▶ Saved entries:
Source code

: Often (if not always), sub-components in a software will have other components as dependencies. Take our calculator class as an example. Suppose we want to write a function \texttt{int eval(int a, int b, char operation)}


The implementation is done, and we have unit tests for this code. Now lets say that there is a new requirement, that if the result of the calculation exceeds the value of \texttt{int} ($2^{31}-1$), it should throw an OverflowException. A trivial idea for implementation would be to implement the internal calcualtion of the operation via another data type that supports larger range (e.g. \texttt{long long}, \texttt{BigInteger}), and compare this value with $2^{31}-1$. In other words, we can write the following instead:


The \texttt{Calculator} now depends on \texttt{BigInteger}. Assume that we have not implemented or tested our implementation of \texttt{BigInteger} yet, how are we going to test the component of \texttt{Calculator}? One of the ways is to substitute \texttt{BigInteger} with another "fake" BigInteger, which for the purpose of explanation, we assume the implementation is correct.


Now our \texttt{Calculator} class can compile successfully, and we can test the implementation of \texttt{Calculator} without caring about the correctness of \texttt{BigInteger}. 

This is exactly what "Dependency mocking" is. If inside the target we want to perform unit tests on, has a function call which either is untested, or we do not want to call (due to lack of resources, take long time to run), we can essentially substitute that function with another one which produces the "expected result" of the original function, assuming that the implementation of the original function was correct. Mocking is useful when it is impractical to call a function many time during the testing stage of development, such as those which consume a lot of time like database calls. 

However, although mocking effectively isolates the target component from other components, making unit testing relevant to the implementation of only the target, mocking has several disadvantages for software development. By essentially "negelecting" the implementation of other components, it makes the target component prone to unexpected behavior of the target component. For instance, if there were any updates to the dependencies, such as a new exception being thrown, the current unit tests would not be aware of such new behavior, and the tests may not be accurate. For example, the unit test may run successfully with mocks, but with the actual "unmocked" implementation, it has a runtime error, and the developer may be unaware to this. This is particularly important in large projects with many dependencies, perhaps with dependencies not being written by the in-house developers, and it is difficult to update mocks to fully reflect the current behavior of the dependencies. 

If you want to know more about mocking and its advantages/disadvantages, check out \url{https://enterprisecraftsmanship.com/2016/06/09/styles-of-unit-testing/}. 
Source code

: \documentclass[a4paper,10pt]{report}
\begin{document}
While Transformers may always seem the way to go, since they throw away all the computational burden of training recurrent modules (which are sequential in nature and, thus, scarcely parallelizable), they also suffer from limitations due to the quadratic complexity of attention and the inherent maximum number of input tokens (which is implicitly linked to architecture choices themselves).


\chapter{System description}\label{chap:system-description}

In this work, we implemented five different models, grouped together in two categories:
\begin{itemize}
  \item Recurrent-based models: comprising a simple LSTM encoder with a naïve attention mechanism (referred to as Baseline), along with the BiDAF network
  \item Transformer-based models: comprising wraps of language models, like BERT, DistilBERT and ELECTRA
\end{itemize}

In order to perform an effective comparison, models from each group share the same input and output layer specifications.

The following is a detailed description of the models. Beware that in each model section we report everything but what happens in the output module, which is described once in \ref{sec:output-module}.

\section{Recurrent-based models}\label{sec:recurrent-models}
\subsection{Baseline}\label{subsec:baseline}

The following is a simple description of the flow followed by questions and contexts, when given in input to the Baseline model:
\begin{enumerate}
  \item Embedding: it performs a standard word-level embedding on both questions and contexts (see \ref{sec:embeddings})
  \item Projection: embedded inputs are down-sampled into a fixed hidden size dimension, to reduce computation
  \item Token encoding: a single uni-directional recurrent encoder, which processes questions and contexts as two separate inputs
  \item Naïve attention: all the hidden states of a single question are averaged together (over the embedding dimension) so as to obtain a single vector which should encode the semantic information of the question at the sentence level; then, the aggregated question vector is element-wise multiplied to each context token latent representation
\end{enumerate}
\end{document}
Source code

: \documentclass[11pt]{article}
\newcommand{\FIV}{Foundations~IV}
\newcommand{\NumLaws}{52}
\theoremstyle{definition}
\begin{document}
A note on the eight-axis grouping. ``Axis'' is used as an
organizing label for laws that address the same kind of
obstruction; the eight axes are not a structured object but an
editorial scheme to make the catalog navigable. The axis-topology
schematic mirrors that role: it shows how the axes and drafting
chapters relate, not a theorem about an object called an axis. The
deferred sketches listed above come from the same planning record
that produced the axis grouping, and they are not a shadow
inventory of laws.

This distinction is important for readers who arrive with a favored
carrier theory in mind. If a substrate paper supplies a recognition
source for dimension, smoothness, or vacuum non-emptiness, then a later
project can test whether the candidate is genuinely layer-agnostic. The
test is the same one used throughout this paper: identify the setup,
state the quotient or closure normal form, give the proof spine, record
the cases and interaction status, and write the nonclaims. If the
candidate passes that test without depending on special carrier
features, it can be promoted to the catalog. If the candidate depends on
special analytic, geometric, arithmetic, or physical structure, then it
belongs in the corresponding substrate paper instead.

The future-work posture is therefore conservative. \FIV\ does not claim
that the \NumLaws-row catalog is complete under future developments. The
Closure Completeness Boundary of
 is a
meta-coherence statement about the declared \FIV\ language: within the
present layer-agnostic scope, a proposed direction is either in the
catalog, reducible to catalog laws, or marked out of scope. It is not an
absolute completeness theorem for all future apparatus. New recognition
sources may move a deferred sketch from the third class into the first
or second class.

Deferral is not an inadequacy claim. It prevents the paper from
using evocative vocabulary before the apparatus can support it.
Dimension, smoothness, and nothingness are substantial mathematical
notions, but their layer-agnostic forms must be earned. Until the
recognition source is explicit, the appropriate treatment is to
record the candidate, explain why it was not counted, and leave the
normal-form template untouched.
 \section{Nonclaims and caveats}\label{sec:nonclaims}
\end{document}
...
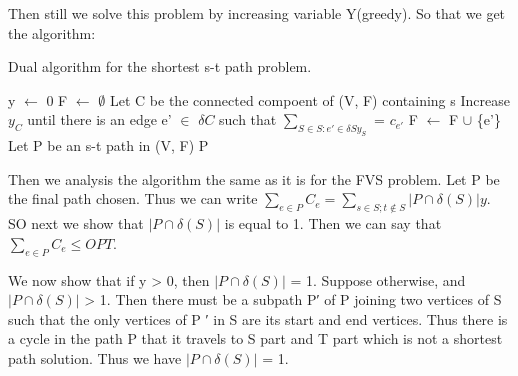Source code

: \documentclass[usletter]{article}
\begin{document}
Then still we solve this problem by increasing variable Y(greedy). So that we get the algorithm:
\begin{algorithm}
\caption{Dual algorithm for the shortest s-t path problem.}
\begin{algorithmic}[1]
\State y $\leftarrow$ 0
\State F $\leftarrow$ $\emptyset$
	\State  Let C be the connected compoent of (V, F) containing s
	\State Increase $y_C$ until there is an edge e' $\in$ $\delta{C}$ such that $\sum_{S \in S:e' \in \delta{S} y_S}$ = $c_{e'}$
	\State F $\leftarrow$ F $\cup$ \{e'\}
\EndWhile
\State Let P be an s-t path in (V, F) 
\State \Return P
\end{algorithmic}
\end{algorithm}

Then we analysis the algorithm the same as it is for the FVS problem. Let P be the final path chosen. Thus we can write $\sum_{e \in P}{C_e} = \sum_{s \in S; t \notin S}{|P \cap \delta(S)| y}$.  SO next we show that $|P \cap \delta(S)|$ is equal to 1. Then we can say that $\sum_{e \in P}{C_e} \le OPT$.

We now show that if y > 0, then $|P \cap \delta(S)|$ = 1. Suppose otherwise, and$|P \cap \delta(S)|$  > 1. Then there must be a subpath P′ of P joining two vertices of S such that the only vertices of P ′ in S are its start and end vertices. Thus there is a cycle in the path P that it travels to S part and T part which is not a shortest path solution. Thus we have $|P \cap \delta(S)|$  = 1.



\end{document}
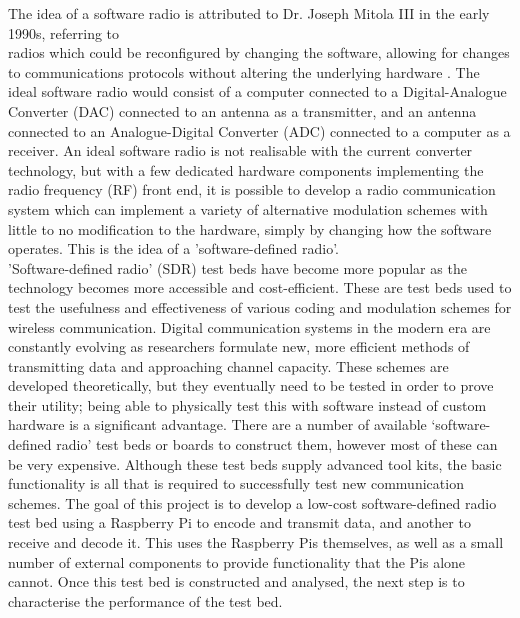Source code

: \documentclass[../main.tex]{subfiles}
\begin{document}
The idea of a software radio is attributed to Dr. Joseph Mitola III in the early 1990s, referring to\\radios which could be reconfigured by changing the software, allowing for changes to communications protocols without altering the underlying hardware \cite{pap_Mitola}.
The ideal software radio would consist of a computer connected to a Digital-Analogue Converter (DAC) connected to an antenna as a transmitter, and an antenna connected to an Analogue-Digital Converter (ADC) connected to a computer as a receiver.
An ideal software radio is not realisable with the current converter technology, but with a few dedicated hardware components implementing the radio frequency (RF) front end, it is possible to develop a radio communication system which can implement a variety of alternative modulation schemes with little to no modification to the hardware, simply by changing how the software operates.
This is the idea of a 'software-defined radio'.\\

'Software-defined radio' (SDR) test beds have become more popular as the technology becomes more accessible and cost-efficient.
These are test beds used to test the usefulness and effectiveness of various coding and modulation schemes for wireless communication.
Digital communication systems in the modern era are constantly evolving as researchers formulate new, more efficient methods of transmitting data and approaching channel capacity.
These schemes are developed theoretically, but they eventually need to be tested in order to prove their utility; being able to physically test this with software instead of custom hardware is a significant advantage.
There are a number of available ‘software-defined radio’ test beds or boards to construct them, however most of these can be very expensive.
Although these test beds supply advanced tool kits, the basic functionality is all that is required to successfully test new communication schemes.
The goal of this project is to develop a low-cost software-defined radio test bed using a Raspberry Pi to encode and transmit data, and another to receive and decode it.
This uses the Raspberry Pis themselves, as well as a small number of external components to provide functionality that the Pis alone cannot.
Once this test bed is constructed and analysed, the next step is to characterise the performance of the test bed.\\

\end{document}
--
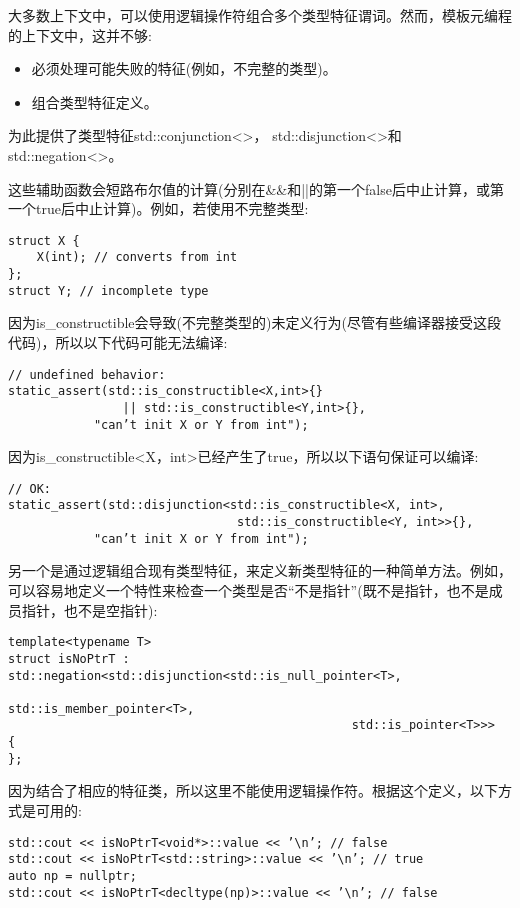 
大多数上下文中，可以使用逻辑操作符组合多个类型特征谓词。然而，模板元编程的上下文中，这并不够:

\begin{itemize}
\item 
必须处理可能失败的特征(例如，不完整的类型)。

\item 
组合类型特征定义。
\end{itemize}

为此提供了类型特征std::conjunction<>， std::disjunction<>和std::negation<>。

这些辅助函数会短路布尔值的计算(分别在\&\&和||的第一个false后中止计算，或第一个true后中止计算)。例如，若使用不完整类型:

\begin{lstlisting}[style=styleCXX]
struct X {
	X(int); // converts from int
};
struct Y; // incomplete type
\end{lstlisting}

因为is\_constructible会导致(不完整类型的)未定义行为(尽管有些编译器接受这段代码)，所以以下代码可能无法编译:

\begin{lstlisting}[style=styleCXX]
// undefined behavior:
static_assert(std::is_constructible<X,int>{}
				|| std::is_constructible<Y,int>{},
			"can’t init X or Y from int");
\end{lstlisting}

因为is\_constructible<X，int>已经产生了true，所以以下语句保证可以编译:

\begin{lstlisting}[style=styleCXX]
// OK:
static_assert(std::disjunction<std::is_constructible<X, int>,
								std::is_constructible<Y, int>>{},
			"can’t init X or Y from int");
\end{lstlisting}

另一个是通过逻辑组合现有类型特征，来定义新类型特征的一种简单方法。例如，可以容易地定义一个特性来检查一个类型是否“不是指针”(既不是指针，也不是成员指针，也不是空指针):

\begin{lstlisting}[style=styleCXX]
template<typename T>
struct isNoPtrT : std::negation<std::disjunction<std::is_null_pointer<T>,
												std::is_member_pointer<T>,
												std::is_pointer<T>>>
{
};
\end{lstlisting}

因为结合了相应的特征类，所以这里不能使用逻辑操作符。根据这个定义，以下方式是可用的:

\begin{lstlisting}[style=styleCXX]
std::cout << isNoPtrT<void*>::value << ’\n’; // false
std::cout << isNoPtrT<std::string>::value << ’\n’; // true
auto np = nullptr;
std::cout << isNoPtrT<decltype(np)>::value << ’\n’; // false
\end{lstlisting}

▶ Task directions:
Given the data above, transcribe exactly the lines from the one containing "An ideal software" down to the one containing "This is the", and no others.

▶ Result of this task:
An ideal software radio is not realisable with the current converter technology, but with a few dedicated hardware components implementing the radio frequency (RF) front end, it is possible to develop a radio communication system which can implement a variety of alternative modulation schemes with little to no modification to the hardware, simply by changing how the software operates.
This is the idea of a 'software-defined radio'.\\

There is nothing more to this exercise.